__Task objective__: Starting with the line that contains "- [Microsoft को" and stopping after the line that contains "- [📓] [Phi-4-mini-reasoning", return each line below exactly as written, with no others.

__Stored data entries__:
*** Block opens ***

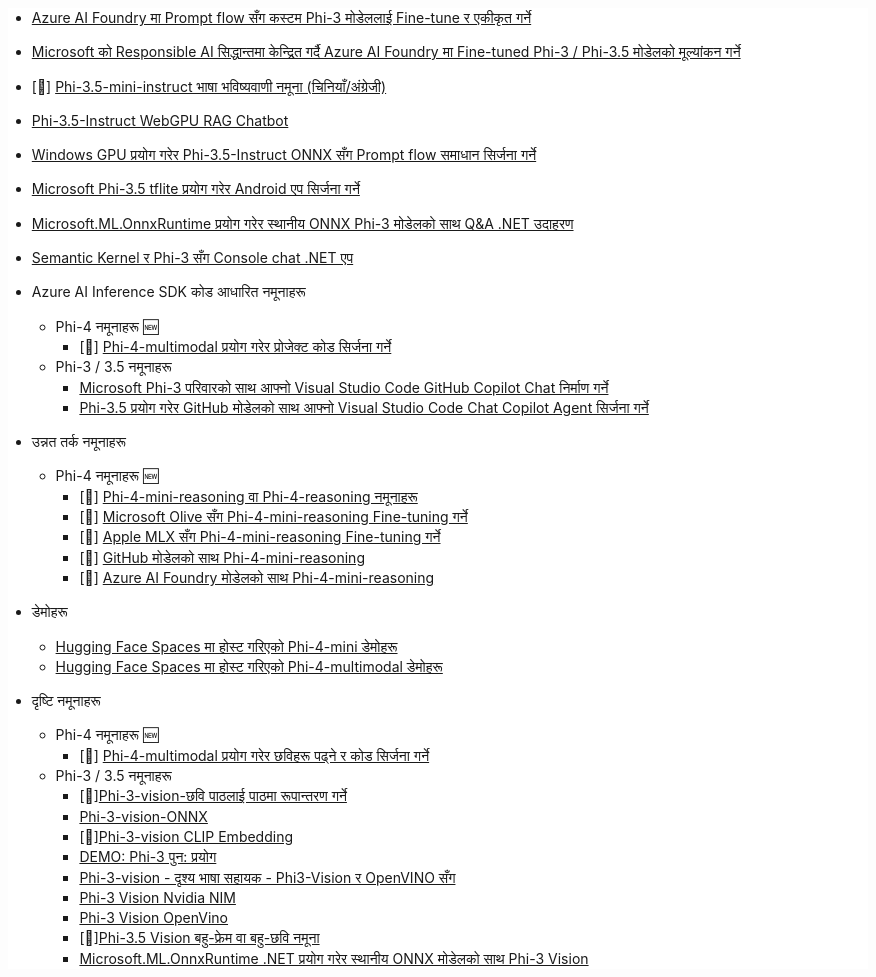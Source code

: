 - [Azure AI Foundry मा Prompt flow सँग कस्टम Phi-3 मोडेललाई Fine-tune र एकीकृत गर्ने](./md/02.Application/01.TextAndChat/Phi3/E2E_Phi-3-FineTuning_PromptFlow_Integration_AIFoundry.md)
- [Microsoft को Responsible AI सिद्धान्तमा केन्द्रित गर्दै Azure AI Foundry मा Fine-tuned Phi-3 / Phi-3.5 मोडेलको मूल्यांकन गर्ने](./md/02.Application/01.TextAndChat/Phi3/E2E_Phi-3-Evaluation_AIFoundry.md)
- [📓] [Phi-3.5-mini-instruct भाषा भविष्यवाणी नमूना (चिनियाँ/अंग्रेजी)](../../md/02.Application/01.TextAndChat/Phi3/phi3-instruct-demo.ipynb)
- [Phi-3.5-Instruct WebGPU RAG Chatbot](./md/02.Application/01.TextAndChat/Phi3/WebGPUWithPhi35Readme.md)
- [Windows GPU प्रयोग गरेर Phi-3.5-Instruct ONNX सँग Prompt flow समाधान सिर्जना गर्ने](./md/02.Application/01.TextAndChat/Phi3/UsingPromptFlowWithONNX.md)
- [Microsoft Phi-3.5 tflite प्रयोग गरेर Android एप सिर्जना गर्ने](./md/02.Application/01.TextAndChat/Phi3/UsingPhi35TFLiteCreateAndroidApp.md)
- [Microsoft.ML.OnnxRuntime प्रयोग गरेर स्थानीय ONNX Phi-3 मोडेलको साथ Q&A .NET उदाहरण](../../md/04.HOL/dotnet/src/LabsPhi301)
- [Semantic Kernel र Phi-3 सँग Console chat .NET एप](../../md/04.HOL/dotnet/src/LabsPhi302)

- Azure AI Inference SDK कोड आधारित नमूनाहरू 
  - Phi-4 नमूनाहरू 🆕
    - [📓] [Phi-4-multimodal प्रयोग गरेर प्रोजेक्ट कोड सिर्जना गर्ने](./md/02.Application/02.Code/Phi4/GenProjectCode/README.md)
  - Phi-3 / 3.5 नमूनाहरू
    - [Microsoft Phi-3 परिवारको साथ आफ्नो Visual Studio Code GitHub Copilot Chat निर्माण गर्ने](./md/02.Application/02.Code/Phi3/VSCodeExt/README.md)
    - [Phi-3.5 प्रयोग गरेर GitHub मोडेलको साथ आफ्नो Visual Studio Code Chat Copilot Agent सिर्जना गर्ने](/md/02.Application/02.Code/Phi3/CreateVSCodeChatAgentWithGitHubModels.md)

- उन्नत तर्क नमूनाहरू
  - Phi-4 नमूनाहरू 🆕
    - [📓] [Phi-4-mini-reasoning वा Phi-4-reasoning नमूनाहरू](./md/02.Application/03.AdvancedReasoning/Phi4/AdvancedResoningPhi4mini/README.md)
    - [📓] [Microsoft Olive सँग Phi-4-mini-reasoning Fine-tuning गर्ने](../../md/02.Application/03.AdvancedReasoning/Phi4/AdvancedResoningPhi4mini/olive_ft_phi_4_reasoning_with_medicaldata.ipynb)
    - [📓] [Apple MLX सँग Phi-4-mini-reasoning Fine-tuning गर्ने](../../md/02.Application/03.AdvancedReasoning/Phi4/AdvancedResoningPhi4mini/mlx_ft_phi_4_reasoning_with_medicaldata.ipynb)
    - [📓] [GitHub मोडेलको साथ Phi-4-mini-reasoning](../../md/02.Application/02.Code/Phi4r/github_models_inference.ipynb)
    - [📓] [Azure AI Foundry मोडेलको साथ Phi-4-mini-reasoning](../../md/02.Application/02.Code/Phi4r/azure_models_inference.ipynb)
- डेमोहरू
    - [Hugging Face Spaces मा होस्ट गरिएको Phi-4-mini डेमोहरू](https://huggingface.co/spaces/microsoft/phi-4-mini?WT.mc_id=aiml-137032-kinfeylo)
    - [Hugging Face Spaces मा होस्ट गरिएको Phi-4-multimodal डेमोहरू](https://huggingface.co/spaces/microsoft/phi-4-multimodal?WT.mc_id=aiml-137032-kinfeylo)
- दृष्टि नमूनाहरू
  - Phi-4 नमूनाहरू 🆕
    - [📓] [Phi-4-multimodal प्रयोग गरेर छविहरू पढ्ने र कोड सिर्जना गर्ने](./md/02.Application/04.Vision/Phi4/CreateFrontend/README.md) 
  - Phi-3 / 3.5 नमूनाहरू
    - [📓][Phi-3-vision-छवि पाठलाई पाठमा रूपान्तरण गर्ने](../../md/02.Application/04.Vision/Phi3/E2E_Phi-3-vision-image-text-to-text-online-endpoint.ipynb)
    - [Phi-3-vision-ONNX](https://onnxruntime.ai/docs/genai/tutorials/phi3-v.html)
    - [📓][Phi-3-vision CLIP Embedding](../../md/02.Application/04.Vision/Phi3/E2E_Phi-3-vision-image-text-to-text-online-endpoint.ipynb)
    - [DEMO: Phi-3 पुन: प्रयोग](https://github.com/jennifermarsman/PhiRecycling/)
    - [Phi-3-vision - दृश्य भाषा सहायक - Phi3-Vision र OpenVINO सँग](https://docs.openvino.ai/nightly/notebooks/phi-3-vision-with-output.html)
    - [Phi-3 Vision Nvidia NIM](./md/02.Application/04.Vision/Phi3/E2E_Nvidia_NIM_Vision.md)
    - [Phi-3 Vision OpenVino](./md/02.Application/04.Vision/Phi3/E2E_OpenVino_Phi3Vision.md)
    - [📓][Phi-3.5 Vision बहु-फ्रेम वा बहु-छवि नमूना](../../md/02.Application/04.Vision/Phi3/phi3-vision-demo.ipynb)
    - [Microsoft.ML.OnnxRuntime .NET प्रयोग गरेर स्थानीय ONNX मोडेलको साथ Phi-3 Vision](../../md/04.HOL/dotnet/src/LabsPhi303)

*** Block closes ***

__Response__:
- [Microsoft को Responsible AI सिद्धान्तमा केन्द्रित गर्दै Azure AI Foundry मा Fine-tuned Phi-3 / Phi-3.5 मोडेलको मूल्यांकन गर्ने](./md/02.Application/01.TextAndChat/Phi3/E2E_Phi-3-Evaluation_AIFoundry.md)
- [📓] [Phi-3.5-mini-instruct भाषा भविष्यवाणी नमूना (चिनियाँ/अंग्रेजी)](../../md/02.Application/01.TextAndChat/Phi3/phi3-instruct-demo.ipynb)
- [Phi-3.5-Instruct WebGPU RAG Chatbot](./md/02.Application/01.TextAndChat/Phi3/WebGPUWithPhi35Readme.md)
- [Windows GPU प्रयोग गरेर Phi-3.5-Instruct ONNX सँग Prompt flow समाधान सिर्जना गर्ने](./md/02.Application/01.TextAndChat/Phi3/UsingPromptFlowWithONNX.md)
- [Microsoft Phi-3.5 tflite प्रयोग गरेर Android एप सिर्जना गर्ने](./md/02.Application/01.TextAndChat/Phi3/UsingPhi35TFLiteCreateAndroidApp.md)
- [Microsoft.ML.OnnxRuntime प्रयोग गरेर स्थानीय ONNX Phi-3 मोडेलको साथ Q&A .NET उदाहरण](../../md/04.HOL/dotnet/src/LabsPhi301)
- [Semantic Kernel र Phi-3 सँग Console chat .NET एप](../../md/04.HOL/dotnet/src/LabsPhi302)

- Azure AI Inference SDK कोड आधारित नमूनाहरू 
  - Phi-4 नमूनाहरू 🆕
    - [📓] [Phi-4-multimodal प्रयोग गरेर प्रोजेक्ट कोड सिर्जना गर्ने](./md/02.Application/02.Code/Phi4/GenProjectCode/README.md)
  - Phi-3 / 3.5 नमूनाहरू
    - [Microsoft Phi-3 परिवारको साथ आफ्नो Visual Studio Code GitHub Copilot Chat निर्माण गर्ने](./md/02.Application/02.Code/Phi3/VSCodeExt/README.md)
    - [Phi-3.5 प्रयोग गरेर GitHub मोडेलको साथ आफ्नो Visual Studio Code Chat Copilot Agent सिर्जना गर्ने](/md/02.Application/02.Code/Phi3/CreateVSCodeChatAgentWithGitHubModels.md)

- उन्नत तर्क नमूनाहरू
  - Phi-4 नमूनाहरू 🆕
    - [📓] [Phi-4-mini-reasoning वा Phi-4-reasoning नमूनाहरू](./md/02.Application/03.AdvancedReasoning/Phi4/AdvancedResoningPhi4mini/README.md)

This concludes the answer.